* _What is required_
Every entry needs to be duplicated exactly.

[Stored items from a collection]
Segment Open

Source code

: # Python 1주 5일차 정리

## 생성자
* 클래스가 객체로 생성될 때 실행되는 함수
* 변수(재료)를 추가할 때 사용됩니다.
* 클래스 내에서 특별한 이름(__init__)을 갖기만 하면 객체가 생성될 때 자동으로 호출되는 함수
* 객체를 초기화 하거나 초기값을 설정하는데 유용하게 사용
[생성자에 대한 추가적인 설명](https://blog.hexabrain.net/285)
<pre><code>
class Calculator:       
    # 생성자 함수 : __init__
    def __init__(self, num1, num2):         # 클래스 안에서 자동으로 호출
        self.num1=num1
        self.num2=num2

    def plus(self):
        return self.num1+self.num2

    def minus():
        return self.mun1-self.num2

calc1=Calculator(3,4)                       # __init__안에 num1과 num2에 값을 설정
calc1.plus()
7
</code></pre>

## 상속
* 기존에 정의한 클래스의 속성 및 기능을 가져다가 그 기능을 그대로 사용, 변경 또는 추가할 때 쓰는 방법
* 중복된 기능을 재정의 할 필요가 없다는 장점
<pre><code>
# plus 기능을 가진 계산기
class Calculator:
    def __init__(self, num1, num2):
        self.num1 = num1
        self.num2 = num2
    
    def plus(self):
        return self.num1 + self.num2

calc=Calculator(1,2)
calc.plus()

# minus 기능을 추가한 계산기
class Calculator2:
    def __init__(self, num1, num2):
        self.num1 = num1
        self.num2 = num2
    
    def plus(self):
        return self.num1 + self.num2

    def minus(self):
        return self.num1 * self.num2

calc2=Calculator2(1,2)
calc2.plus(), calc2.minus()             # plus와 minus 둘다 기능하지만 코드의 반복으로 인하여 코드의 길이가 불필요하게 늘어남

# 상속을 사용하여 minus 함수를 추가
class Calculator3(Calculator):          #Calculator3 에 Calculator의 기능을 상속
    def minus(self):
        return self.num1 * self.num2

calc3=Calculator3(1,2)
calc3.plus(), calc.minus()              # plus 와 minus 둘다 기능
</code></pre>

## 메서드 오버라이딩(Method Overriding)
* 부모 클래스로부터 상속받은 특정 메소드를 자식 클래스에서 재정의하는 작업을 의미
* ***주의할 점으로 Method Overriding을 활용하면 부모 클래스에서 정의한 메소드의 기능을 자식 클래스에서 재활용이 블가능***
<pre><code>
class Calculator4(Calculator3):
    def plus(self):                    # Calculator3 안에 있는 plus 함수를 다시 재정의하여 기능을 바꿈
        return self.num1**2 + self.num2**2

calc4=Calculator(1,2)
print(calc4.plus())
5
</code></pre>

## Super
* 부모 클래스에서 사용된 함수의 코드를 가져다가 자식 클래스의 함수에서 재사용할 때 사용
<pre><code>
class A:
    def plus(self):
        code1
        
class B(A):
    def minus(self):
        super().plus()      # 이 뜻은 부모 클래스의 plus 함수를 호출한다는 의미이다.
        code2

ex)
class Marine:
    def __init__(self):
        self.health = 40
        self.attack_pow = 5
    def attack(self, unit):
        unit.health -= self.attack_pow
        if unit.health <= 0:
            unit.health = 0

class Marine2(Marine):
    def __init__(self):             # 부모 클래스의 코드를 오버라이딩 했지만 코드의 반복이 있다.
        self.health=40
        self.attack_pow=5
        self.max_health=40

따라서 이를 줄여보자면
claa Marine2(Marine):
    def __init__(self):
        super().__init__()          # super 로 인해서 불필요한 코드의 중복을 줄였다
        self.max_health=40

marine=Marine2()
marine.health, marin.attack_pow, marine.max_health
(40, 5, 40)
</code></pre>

Segment Closed

* _Exercise result_
Source code

: # Python 1주 5일차 정리

## 생성자
* 클래스가 객체로 생성될 때 실행되는 함수
* 변수(재료)를 추가할 때 사용됩니다.
* 클래스 내에서 특별한 이름(__init__)을 갖기만 하면 객체가 생성될 때 자동으로 호출되는 함수
* 객체를 초기화 하거나 초기값을 설정하는데 유용하게 사용
[생성자에 대한 추가적인 설명](https://blog.hexabrain.net/285)
<pre><code>
class Calculator:       
    # 생성자 함수 : __init__
    def __init__(self, num1, num2):         # 클래스 안에서 자동으로 호출
        self.num1=num1
        self.num2=num2

    def plus(self):
        return self.num1+self.num2

    def minus():
        return self.mun1-self.num2

calc1=Calculator(3,4)                       # __init__안에 num1과 num2에 값을 설정
calc1.plus()
7
</code></pre>

## 상속
* 기존에 정의한 클래스의 속성 및 기능을 가져다가 그 기능을 그대로 사용, 변경 또는 추가할 때 쓰는 방법
* 중복된 기능을 재정의 할 필요가 없다는 장점
<pre><code>
# plus 기능을 가진 계산기
class Calculator:
    def __init__(self, num1, num2):
        self.num1 = num1
        self.num2 = num2
    
    def plus(self):
        return self.num1 + self.num2

calc=Calculator(1,2)
calc.plus()

# minus 기능을 추가한 계산기
class Calculator2:
    def __init__(self, num1, num2):
        self.num1 = num1
        self.num2 = num2
    
    def plus(self):
        return self.num1 + self.num2

    def minus(self):
        return self.num1 * self.num2

calc2=Calculator2(1,2)
calc2.plus(), calc2.minus()             # plus와 minus 둘다 기능하지만 코드의 반복으로 인하여 코드의 길이가 불필요하게 늘어남

# 상속을 사용하여 minus 함수를 추가
class Calculator3(Calculator):          #Calculator3 에 Calculator의 기능을 상속
    def minus(self):
        return self.num1 * self.num2

calc3=Calculator3(1,2)
calc3.plus(), calc.minus()              # plus 와 minus 둘다 기능
</code></pre>

## 메서드 오버라이딩(Method Overriding)
* 부모 클래스로부터 상속받은 특정 메소드를 자식 클래스에서 재정의하는 작업을 의미
* ***주의할 점으로 Method Overriding을 활용하면 부모 클래스에서 정의한 메소드의 기능을 자식 클래스에서 재활용이 블가능***
<pre><code>
class Calculator4(Calculator3):
    def plus(self):                    # Calculator3 안에 있는 plus 함수를 다시 재정의하여 기능을 바꿈
        return self.num1**2 + self.num2**2

calc4=Calculator(1,2)
print(calc4.plus())
5
</code></pre>

## Super
* 부모 클래스에서 사용된 함수의 코드를 가져다가 자식 클래스의 함수에서 재사용할 때 사용
<pre><code>
class A:
    def plus(self):
        code1
        
class B(A):
    def minus(self):
        super().plus()      # 이 뜻은 부모 클래스의 plus 함수를 호출한다는 의미이다.
        code2

ex)
class Marine:
    def __init__(self):
        self.health = 40
        self.attack_pow = 5
    def attack(self, unit):
        unit.health -= self.attack_pow
        if unit.health <= 0:
            unit.health = 0

class Marine2(Marine):
    def __init__(self):             # 부모 클래스의 코드를 오버라이딩 했지만 코드의 반복이 있다.
        self.health=40
        self.attack_pow=5
        self.max_health=40

따라서 이를 줄여보자면
claa Marine2(Marine):
    def __init__(self):
        super().__init__()          # super 로 인해서 불필요한 코드의 중복을 줄였다
        self.max_health=40

marine=Marine2()
marine.health, marin.attack_pow, marine.max_health
(40, 5, 40)
</code></pre>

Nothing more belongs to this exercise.